Exercise requirements:
For the records below, reproduce exactly the line that contains "## Composition" and all subsequent lines, with nothing left out and nothing added.

Data records
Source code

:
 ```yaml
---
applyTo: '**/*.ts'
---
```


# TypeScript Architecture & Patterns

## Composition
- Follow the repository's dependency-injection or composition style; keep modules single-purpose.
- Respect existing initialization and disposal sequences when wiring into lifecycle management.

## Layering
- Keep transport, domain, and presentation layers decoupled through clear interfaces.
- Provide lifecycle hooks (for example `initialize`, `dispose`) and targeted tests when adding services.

Answer box:
## Composition
- Follow the repository's dependency-injection or composition style; keep modules single-purpose.
- Respect existing initialization and disposal sequences when wiring into lifecycle management.

## Layering
- Keep transport, domain, and presentation layers decoupled through clear interfaces.
- Provide lifecycle hooks (for example `initialize`, `dispose`) and targeted tests when adding services.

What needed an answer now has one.